= Robert Jones Jr. =

American author

Robert Jones Jr. is an American author who is known for his 2021 debut novel The Prophets which was a finalist for the 2021 National Book Award for Fiction and won the 2022 Edmund White Award. Jones was previously known by his pen name "Son of Baldwin" (referencing author James Baldwin, whom Jones considers an inspiration). Beginning in 2008, he had contributed to his blog, also called Son of Baldwin, in which he discussed topics of race, sexuality, gender and disability. In 2022, Jones retired the Son of Baldwin blog and social media community. Jones's short story "Freedom Is Not for Myself Alone" was included in the anthology The 1619 Project: A New Origin Story.

== Early life ==
Jones grew up in Brooklyn, New York City and attended Brooklyn College. He had been developing his first manuscript, The Prophets, for 13 years when he was discovered by author Kiese Laymon, who helped him publish the work.

== Career ==
The Prophets tells the story of two enslaved men, Samuel and Isaiah, who form a loving relationship on a cotton plantation in Mississippi known as Empty. Their relationship is strained as another slave, Amos, discovers their relationship and condemns it as un-natural. Amos appeals to the slaveowner Paul to allow him to act as a preacher to the plantation so that he can spread the word of God to make the slaves more servile. Amos hopes to win the favor of Paul so that he may be allowed to marry. Amos turns the plantation against Samuel and Isaiah by teaching them that homosexuality is a sin and should be shunned. To further add to their distress, Samuel and Isaiah are expected by their owner to impregnate the female slaves to assist in growth of the plantation. Other times throughout the novel, the narrative travels to the past to tell the stories of the slaves' ancestors in Africa.

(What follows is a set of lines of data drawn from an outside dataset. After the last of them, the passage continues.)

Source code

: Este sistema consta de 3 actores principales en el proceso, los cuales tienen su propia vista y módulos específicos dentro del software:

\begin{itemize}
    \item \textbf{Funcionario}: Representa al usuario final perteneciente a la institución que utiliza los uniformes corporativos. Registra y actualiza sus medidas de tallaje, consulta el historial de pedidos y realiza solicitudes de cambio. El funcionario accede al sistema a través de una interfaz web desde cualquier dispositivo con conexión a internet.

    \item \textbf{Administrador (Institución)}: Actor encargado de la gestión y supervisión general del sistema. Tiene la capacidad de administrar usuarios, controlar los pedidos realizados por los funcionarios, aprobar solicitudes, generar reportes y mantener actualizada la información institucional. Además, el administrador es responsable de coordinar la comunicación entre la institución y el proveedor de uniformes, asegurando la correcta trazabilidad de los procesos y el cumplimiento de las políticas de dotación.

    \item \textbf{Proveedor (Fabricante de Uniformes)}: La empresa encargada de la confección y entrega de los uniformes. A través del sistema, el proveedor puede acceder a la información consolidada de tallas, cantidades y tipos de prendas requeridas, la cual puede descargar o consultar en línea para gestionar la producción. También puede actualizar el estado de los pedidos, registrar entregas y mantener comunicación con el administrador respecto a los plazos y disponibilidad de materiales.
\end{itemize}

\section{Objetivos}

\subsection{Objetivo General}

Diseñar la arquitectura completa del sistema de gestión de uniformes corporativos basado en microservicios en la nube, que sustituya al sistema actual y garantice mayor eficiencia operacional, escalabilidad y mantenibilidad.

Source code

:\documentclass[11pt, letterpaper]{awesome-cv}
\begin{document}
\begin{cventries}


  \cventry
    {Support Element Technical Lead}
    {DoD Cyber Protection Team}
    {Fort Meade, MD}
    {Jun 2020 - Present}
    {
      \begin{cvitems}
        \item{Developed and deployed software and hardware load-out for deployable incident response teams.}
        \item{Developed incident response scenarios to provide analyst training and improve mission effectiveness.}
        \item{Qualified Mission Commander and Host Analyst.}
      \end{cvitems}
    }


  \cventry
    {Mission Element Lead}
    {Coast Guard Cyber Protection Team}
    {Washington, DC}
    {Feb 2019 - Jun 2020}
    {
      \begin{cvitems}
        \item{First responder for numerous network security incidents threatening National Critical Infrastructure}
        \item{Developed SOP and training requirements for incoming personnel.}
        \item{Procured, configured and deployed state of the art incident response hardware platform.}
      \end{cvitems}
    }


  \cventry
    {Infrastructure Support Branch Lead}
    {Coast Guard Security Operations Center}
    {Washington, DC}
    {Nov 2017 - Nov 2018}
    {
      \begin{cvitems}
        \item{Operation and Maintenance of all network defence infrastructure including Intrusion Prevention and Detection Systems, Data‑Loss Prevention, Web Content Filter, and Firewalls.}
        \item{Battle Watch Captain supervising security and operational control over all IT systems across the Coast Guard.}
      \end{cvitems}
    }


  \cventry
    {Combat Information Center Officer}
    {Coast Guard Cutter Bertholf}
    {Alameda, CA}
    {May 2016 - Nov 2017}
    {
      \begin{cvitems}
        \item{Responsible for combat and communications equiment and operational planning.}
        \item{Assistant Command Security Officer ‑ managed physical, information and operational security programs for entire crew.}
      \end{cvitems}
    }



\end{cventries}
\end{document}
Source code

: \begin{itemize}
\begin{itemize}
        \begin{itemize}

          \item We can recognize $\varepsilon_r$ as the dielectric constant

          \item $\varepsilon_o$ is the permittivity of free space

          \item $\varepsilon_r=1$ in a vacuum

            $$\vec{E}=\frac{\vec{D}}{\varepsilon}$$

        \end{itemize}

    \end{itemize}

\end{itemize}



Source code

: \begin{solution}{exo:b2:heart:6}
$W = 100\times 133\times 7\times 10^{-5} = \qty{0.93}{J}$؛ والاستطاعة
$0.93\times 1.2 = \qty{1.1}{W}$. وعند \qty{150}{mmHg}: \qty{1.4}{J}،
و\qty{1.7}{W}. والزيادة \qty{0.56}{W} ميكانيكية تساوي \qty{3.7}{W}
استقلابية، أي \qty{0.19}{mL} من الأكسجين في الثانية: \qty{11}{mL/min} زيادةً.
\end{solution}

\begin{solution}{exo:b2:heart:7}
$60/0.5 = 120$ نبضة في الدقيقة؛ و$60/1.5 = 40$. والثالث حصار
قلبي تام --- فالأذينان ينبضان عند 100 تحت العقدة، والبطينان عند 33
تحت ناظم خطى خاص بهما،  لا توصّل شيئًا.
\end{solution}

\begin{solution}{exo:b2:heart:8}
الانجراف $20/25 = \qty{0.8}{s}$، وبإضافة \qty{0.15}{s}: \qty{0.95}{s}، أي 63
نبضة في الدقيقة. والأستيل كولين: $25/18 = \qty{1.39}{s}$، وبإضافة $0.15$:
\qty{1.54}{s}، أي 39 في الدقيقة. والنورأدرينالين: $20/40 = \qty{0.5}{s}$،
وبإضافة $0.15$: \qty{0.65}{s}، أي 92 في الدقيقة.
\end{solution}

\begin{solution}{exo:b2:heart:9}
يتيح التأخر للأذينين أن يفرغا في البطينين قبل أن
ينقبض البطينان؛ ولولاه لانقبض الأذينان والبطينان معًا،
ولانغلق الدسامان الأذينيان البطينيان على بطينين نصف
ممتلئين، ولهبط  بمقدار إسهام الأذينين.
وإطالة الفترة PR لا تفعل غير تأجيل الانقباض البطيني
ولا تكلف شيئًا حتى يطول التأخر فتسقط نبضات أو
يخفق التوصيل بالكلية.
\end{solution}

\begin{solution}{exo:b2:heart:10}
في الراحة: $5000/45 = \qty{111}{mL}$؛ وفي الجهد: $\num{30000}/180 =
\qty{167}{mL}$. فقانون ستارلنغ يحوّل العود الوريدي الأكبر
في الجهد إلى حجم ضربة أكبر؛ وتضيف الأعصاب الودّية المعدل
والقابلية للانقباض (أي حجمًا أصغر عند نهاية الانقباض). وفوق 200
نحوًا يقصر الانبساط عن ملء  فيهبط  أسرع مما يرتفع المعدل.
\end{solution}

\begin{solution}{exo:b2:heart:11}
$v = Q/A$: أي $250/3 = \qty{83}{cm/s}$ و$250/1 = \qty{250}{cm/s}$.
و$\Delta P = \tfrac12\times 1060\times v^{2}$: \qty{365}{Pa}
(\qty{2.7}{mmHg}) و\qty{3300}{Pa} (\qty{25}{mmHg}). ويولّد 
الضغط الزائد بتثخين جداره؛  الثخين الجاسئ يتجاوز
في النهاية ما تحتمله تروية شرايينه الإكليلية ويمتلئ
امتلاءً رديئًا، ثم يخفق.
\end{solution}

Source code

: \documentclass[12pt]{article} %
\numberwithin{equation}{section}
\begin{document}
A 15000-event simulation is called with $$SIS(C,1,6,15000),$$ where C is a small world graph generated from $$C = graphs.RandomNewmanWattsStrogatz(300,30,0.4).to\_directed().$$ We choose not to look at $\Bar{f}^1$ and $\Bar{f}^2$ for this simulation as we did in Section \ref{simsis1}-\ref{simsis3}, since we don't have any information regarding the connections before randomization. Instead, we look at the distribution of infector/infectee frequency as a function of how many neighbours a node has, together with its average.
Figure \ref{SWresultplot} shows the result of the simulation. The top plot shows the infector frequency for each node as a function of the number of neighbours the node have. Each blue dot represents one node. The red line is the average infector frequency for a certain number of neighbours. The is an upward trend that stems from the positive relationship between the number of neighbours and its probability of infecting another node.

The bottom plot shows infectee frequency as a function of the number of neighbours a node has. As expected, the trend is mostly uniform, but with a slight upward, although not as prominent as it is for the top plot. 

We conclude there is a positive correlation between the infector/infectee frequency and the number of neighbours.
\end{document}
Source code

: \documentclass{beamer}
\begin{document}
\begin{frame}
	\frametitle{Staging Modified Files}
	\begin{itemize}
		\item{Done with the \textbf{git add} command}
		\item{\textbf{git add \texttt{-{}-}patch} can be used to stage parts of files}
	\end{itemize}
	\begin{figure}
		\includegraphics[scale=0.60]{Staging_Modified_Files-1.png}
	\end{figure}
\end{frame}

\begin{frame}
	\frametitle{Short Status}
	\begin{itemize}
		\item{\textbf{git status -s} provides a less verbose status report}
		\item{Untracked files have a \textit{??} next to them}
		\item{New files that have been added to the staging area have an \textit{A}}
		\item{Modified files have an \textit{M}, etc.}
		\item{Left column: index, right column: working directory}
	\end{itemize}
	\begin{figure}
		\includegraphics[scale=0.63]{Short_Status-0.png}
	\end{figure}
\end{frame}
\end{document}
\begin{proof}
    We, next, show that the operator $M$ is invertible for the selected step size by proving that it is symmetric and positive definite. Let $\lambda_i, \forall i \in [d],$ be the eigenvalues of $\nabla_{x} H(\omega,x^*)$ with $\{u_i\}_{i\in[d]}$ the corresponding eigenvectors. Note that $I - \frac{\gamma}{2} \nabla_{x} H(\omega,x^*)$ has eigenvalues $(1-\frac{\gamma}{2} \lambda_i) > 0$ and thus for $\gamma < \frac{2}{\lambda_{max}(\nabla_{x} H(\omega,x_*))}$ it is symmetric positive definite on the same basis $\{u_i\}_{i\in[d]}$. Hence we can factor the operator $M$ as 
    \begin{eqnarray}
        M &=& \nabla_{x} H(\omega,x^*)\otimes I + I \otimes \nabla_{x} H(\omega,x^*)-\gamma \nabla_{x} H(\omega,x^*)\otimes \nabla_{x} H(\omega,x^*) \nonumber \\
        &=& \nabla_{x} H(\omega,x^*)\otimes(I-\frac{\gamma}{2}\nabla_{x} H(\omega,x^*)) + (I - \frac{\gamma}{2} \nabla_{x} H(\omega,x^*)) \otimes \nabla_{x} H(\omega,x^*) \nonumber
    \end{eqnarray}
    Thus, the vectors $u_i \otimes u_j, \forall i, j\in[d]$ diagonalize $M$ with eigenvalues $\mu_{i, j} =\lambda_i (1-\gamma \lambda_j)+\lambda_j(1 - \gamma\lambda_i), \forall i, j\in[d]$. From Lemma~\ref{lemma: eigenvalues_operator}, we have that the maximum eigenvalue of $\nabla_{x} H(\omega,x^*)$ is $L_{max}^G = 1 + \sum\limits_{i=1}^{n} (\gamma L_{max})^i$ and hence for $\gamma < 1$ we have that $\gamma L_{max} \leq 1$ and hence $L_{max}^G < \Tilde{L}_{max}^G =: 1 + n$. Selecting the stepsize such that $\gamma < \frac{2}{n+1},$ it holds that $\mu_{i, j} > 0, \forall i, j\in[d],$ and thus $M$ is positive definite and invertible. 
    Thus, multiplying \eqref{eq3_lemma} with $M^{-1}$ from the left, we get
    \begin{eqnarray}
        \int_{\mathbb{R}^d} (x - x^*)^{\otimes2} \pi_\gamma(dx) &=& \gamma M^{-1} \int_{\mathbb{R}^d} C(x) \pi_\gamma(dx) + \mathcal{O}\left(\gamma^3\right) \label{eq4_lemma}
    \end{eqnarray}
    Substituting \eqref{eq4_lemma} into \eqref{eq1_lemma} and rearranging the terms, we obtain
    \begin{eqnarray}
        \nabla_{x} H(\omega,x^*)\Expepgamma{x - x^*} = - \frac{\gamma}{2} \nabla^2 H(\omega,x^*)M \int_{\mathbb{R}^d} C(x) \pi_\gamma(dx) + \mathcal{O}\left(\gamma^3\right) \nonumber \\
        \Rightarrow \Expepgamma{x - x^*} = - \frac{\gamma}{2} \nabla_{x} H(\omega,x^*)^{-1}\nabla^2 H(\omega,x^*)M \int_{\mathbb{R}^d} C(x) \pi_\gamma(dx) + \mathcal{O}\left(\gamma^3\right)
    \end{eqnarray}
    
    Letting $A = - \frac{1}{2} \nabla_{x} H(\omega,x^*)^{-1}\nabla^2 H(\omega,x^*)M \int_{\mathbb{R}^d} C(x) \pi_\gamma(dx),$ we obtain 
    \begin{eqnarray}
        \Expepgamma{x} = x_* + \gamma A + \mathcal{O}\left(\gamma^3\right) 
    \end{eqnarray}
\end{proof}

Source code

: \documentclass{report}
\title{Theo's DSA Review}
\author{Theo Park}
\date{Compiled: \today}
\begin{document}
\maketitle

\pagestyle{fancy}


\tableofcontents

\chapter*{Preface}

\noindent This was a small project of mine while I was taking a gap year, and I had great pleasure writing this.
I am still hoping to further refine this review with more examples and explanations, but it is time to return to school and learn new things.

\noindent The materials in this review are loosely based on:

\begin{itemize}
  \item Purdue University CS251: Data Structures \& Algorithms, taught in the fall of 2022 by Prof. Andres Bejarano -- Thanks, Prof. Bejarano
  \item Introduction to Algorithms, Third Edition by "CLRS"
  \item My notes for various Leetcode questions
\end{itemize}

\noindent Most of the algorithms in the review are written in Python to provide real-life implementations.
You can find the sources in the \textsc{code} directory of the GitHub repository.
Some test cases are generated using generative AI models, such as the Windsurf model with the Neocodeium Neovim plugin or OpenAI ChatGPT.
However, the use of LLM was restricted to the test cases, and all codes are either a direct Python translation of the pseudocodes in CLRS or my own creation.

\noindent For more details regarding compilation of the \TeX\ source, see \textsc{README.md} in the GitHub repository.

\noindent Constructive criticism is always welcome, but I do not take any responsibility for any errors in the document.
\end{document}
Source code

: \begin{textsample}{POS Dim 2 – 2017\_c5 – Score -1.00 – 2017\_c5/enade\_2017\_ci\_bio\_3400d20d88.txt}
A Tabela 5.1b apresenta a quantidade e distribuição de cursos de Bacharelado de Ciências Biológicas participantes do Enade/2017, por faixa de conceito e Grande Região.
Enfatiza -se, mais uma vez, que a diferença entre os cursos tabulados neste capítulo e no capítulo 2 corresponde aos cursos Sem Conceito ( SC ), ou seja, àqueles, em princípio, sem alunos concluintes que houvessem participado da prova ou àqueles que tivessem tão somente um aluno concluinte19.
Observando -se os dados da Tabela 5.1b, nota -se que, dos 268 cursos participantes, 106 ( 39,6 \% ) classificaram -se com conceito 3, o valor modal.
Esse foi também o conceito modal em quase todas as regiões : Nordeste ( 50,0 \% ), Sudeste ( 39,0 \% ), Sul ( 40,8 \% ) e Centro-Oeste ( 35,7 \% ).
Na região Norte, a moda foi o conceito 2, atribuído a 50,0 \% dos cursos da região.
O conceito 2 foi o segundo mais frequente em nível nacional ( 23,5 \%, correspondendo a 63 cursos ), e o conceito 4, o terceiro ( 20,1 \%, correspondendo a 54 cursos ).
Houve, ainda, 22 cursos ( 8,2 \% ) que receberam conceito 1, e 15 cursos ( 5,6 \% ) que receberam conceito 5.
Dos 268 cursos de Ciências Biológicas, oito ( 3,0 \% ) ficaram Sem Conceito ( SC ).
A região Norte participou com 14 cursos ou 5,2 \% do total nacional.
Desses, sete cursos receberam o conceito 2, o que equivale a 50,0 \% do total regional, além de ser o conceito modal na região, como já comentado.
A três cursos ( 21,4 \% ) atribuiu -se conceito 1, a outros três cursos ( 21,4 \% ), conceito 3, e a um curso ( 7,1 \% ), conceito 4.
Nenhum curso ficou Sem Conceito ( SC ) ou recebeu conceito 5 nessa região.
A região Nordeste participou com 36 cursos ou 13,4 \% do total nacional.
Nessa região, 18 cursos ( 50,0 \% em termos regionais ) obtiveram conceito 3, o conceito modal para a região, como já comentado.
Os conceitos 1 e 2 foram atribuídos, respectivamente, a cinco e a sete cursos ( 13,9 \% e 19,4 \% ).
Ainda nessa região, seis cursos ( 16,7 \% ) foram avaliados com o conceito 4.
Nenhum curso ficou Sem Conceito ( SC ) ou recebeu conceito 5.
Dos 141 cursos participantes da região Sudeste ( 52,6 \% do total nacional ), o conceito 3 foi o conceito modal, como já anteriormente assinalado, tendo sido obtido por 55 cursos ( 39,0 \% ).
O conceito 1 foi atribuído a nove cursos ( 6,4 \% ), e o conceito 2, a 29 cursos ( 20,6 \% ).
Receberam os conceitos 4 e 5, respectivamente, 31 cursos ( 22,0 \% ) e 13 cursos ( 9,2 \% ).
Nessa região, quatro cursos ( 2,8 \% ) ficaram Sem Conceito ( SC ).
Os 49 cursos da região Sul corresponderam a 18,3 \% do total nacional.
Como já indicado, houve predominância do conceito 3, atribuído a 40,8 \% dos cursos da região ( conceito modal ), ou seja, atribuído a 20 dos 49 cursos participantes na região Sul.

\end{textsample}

The work was named one of the must-read books of 2021 by Time. In The New York Times Book Review, poet Danez Smith described the novel as "an often lyrical and rebellious love story embedded within a tender call-out to Black readers, reaching across time and form to shake something old, mighty in the blood." In USA Today, in a four out of four star review, Darryl Robertson wrote: "The Prophets is packed with otherworldly and supremely artful storytelling, and readers will surely get lost in a radiant romance. But most important, Jones adds to the growing body of literature that reimagines slavery." Writing for The New Yorker in a negative review, Lauren Michele Jackson stated that the characters describe their surroundings and circumstances using similar language, so it is difficult to discern who is speaking. Regarding the novel's metaphorical lyrical style, Jackson stated: "But tones of transcendence and glory have a way of obstructing interiority, the lifeblood of the novel". Jackson concluded that the novel "is preoccupied with sifting the sands of time, searching for an authenticity that can’t be retrieved, at the expense of uncovering the connections between people." Writing for The Guardian, Holly Williams stated that the work was "an outstanding novel, delivering tender, close-up intimacy, but also a great sweep of history." But Williams also stated the metaphors sometimes distracted from the narrative.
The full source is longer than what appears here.